Billed the ‘PM 2.5 Smoke and Air Quality Awareness Workshop,’ Scout Island Nature Centre has been working on raising awareness on the air quality issue in Williams Lake for the last five years through education and spreading the word.
However, according to executive director Sue Hemphill, they only started to gain traction in last two years in wake of the heavy smoke from nearby forest fires.
Hemphill said that they’ve traditionally had trouble getting people to use proper wood-burning stoves, which account for over 50 per cent of the pollution in Williams Lake, and to stop idling, in addition to other emission-reducing steps.
“It’s been quite a struggle to get people to pay attention to such things because it’s often out of sight out of mind. When our air is bad, people remember, but when our air is good they don’t remember or do things about it,” Hemphill said.
The workshop will have 40 spaces available for free on a first come first served basis, and will be run by Ralph Adams, a Ministry of Environment air quality meteorologist and member of Williams Lake Air Quality Roundtable.
In addition to his public workshop, Adams will also be proving one for the City of Williams Lake on Sept. 26.

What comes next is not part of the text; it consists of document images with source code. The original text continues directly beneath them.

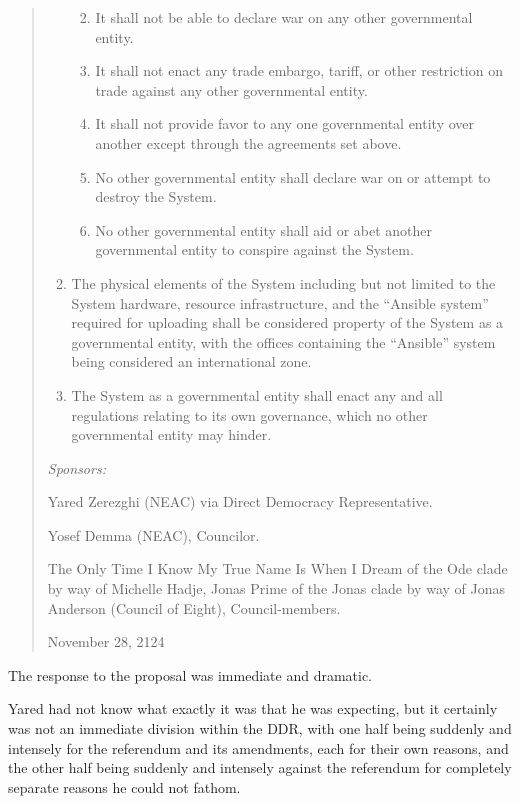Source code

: \begin{quote}
\begin{enumerate}
  \begin{enumerate}
  \def\labelenumii{\arabic{enumii}.}
  \tightlist
  \item
    It shall not be able to declare war on any other governmental entity.
  \item
    It shall not enact any trade embargo, tariff, or other restriction on trade against any other governmental entity.
  \item
    It shall not provide favor to any one governmental entity over another except through the agreements set above.
  \item
    No other governmental entity shall declare war on or attempt to destroy the System.
  \item
    No other governmental entity shall aid or abet another governmental entity to conspire against the System.
  \end{enumerate}
\item
  The physical elements of the System including but not limited to the System hardware, resource infrastructure, and the ``Ansible system'' required for uploading shall be considered property of the System as a governmental entity, with the offices containing the ``Ansible'' system being considered an international zone.
\item
  The System as a governmental entity shall enact any and all regulations relating to its own governance, which no other governmental entity may hinder.
\end{enumerate}

\emph{Sponsors:}

\begin{description}
\tightlist
\item[Direct Democracy Representative signatory]
Yared Zerezghi (NEAC) via Direct Democracy Representative.
\item[Supervisory government signatory]
Yosef Demma (NEAC), Councilor.
\item[System-side signatories]
The Only Time I Know My True Name Is When I Dream of the Ode clade by way of Michelle Hadje, Jonas Prime of the Jonas clade by way of Jonas Anderson (Council of Eight), Council-members.
\end{description}

November 28, 2124
\end{quote}

The response to the proposal was immediate and dramatic.

Yared had not know what exactly it was that he was expecting, but it certainly was not an immediate division within the DDR, with one half being suddenly and intensely for the referendum and its amendments, each for their own reasons, and the other half being suddenly and intensely against the referendum for completely separate reasons he could not fathom.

He will be discussing how terrain and wind patterns can affect air quality; methods individuals can take to improve the air quality, what different levels of smoke pollution means and the long-term health effects of exposure. Hemphill thinks this will be particularly valuable as she feels people don’t comprehend how much it can affect them even if they don’t have asthma or a similar breathing condition.
“During the smoky times, I’d often be in a store talking to someone, getting information and people were struggling to think. Just because your brain wasn’t getting enough oxygen,” Hemphill said.
“On days where we don’t have thick smoke in the air though we can still have pollution and its still affecting us.”
Hemphill hopes that this workshop will change both the conversation about how air quality is maintained and ultimately laws regarding it.
For example, she suggested maybe wood burning stoves shouldn’t be allowed on inversion days, when a layer of hot air traps cold air in the bowl of Williams Lake Air Shed, increasing the effects of the pollution.
To this end, Hemphill said she is in the process of arranging for the workshop to be put to video and put on the local community TV station for more widespread community consumption. She also has early plans to put in online on YouTube though she advises those who want information now to check out breatheeasywilliamslake.org.